I can assure you given vast experience that there's a severe underemployment problem in tech everywhere other than NYC SFO SV. Lack of talent is just not a serious issue.

The group think is there is "a" culture or political outlook for each area. The reality is its more multicultural and the difference is in the ratios. For example the LGBT community in Milwaukee is healthy, according to my friends in it, but its much smaller than SFO. If you just want to live the suburban kid raising life there's a lot more of them here, than in Manhattan, but that doesn't mean there's no flannel wearing hipsters at all LOL.


This seems to say that there is a "California/New York" culture, and on "everything else" culture.

To be fair, I used to think that way before I moved out of the Boston area into one of those "everything else" cities.


Regarding Houston, it's among the fastest growing cities in the US. People are moving there in droves from the coasts.
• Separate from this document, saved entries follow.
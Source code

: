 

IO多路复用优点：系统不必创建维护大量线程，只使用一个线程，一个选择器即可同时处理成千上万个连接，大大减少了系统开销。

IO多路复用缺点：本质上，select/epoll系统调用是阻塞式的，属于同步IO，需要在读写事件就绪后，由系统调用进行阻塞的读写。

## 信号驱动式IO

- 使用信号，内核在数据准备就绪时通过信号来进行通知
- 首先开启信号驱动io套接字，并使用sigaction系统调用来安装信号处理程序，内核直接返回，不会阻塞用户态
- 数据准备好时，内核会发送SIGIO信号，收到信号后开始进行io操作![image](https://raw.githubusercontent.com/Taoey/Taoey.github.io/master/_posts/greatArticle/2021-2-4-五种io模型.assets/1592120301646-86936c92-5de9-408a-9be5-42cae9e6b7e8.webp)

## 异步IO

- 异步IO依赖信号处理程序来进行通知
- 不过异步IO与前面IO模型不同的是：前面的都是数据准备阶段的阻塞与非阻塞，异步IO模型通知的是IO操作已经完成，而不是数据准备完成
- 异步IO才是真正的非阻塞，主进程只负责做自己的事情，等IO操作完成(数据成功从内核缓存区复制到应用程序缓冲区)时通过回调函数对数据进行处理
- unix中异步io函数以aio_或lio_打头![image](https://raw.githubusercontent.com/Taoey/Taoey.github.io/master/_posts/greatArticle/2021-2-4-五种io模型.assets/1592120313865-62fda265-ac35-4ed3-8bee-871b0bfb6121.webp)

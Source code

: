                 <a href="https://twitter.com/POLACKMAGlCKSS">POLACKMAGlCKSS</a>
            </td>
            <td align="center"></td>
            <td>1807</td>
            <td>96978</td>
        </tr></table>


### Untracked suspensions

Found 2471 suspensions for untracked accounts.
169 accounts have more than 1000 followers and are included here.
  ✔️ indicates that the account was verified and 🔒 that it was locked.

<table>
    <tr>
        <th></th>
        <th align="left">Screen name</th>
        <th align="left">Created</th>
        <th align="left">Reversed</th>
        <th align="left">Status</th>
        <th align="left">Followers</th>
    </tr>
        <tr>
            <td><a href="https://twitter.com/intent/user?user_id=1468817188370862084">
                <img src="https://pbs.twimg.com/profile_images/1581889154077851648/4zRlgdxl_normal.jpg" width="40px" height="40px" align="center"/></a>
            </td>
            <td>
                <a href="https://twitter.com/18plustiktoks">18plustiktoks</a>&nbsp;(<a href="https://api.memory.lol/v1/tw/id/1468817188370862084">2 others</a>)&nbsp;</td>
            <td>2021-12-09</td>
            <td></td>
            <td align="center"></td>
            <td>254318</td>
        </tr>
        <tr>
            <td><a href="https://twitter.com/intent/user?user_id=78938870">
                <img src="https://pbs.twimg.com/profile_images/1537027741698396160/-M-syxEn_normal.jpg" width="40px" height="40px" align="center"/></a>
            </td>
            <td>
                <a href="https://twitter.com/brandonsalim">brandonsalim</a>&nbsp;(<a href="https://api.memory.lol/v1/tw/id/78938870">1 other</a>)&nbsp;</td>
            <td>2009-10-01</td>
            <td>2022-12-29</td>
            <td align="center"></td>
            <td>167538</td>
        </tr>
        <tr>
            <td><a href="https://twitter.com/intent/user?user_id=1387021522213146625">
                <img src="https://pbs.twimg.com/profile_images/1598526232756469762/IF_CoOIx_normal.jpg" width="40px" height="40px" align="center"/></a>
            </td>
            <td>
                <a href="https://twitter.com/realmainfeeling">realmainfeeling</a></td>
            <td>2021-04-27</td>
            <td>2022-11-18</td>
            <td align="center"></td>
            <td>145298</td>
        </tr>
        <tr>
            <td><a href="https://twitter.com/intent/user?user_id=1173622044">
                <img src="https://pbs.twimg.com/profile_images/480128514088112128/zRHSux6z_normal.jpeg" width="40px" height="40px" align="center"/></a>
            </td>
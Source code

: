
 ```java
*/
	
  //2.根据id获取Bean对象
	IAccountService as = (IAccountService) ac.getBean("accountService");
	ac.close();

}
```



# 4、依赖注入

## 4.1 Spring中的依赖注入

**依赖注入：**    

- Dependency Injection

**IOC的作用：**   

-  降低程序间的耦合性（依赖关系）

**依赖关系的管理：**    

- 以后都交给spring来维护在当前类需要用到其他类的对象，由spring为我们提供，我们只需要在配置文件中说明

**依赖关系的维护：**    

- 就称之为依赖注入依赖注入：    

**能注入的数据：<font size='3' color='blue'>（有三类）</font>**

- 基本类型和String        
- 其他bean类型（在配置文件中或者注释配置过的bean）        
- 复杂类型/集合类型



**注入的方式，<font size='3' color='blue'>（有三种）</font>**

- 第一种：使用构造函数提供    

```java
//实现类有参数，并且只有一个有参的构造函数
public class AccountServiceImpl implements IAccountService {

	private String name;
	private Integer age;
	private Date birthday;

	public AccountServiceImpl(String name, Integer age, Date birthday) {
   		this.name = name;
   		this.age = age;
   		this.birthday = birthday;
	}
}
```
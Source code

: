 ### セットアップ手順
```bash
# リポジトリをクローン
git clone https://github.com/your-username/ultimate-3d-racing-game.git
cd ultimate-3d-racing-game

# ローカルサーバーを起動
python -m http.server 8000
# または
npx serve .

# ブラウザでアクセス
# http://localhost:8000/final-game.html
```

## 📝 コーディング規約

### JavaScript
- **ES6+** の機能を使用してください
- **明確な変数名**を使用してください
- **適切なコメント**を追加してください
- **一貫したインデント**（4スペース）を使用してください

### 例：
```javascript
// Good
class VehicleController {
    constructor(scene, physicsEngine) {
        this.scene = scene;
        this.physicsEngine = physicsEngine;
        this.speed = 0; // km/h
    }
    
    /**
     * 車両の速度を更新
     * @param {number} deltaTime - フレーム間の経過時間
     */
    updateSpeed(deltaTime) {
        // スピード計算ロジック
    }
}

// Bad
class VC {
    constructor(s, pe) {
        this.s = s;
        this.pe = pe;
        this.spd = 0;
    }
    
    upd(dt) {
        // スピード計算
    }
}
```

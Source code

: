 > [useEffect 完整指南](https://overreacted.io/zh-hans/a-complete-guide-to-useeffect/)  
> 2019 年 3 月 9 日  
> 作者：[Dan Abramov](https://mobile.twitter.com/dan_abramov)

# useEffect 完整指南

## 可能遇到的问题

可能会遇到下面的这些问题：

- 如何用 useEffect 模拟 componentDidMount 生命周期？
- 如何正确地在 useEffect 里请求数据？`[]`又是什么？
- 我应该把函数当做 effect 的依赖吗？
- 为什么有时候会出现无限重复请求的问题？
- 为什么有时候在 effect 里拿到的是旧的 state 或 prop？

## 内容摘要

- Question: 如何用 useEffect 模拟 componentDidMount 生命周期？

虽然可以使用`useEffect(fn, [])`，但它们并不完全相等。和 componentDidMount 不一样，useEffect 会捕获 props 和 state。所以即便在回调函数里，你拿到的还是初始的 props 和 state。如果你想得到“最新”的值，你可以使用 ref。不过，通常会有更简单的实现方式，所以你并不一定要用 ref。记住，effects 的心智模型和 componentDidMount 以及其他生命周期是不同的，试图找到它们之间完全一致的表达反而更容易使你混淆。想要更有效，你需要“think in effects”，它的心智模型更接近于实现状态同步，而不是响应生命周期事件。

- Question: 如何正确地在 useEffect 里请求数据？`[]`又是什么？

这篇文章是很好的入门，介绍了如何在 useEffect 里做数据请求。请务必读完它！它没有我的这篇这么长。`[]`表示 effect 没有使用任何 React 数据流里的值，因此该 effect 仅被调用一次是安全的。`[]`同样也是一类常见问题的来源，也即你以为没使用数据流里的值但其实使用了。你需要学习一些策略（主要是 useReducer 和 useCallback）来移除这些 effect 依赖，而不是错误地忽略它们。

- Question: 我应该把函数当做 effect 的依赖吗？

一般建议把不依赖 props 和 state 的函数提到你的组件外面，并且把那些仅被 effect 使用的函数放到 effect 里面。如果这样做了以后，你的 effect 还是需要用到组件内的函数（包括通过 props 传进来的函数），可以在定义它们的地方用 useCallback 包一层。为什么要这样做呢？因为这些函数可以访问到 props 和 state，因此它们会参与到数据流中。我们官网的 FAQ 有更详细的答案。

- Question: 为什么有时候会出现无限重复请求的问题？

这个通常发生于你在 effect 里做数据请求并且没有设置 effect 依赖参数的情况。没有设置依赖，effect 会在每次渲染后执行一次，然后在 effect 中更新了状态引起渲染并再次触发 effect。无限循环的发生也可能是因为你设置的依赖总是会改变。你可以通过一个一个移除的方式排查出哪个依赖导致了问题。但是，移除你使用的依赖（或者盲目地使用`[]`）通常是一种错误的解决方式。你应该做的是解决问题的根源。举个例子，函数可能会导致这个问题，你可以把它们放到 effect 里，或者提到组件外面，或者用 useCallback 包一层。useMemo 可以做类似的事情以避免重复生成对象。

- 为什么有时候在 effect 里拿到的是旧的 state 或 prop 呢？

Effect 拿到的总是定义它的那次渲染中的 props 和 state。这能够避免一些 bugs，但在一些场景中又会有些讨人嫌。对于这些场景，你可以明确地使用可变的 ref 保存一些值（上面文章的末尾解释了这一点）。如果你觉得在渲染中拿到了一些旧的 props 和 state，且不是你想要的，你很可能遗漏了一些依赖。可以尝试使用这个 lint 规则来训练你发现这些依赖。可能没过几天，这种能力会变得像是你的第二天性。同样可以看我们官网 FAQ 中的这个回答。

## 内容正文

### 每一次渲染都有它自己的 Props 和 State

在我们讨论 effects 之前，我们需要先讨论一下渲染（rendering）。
It's also not even remotely as cheap as a lot of people think.


When you get south of Houston into the Clear Lake region Houston living gets much cheaper - but you run the risk of everything being obliterated by a hurricane.

You have to remember that lot of inner Houston is funded by oil money, so people are willing and capable of spending quite a bit of money on housing/meals.


You will never be so short of people that you will have to hire someone from SF or NY. Those places don't have an excess of programmers, they have a deficit, and it's one that is continually resupplied from middle America and overseas.


I'm a countryside area of NY and I get a feeling I'd have to move closer to NYC or something to find programming opportunities


Doesn't this work just as well in reverse?

> Eventually you will run out of available, qualified coastal talent and you will need to hire someone from a non-coastal area.

I live in the bay area, but am from Utah originally. A couple examples from my home state:

http://www.adobe.com/careers/locations.html#lehi

http://blog.ebay.com/ebay-expands-in-utah-with-the-opening-o...


> Doesn't this work just as well in reverse?

.

> I live in the bay area, but am from Utah originally

You just answered your own question.


So the answer is yes, the coasts will run out of tech talent and need to import it.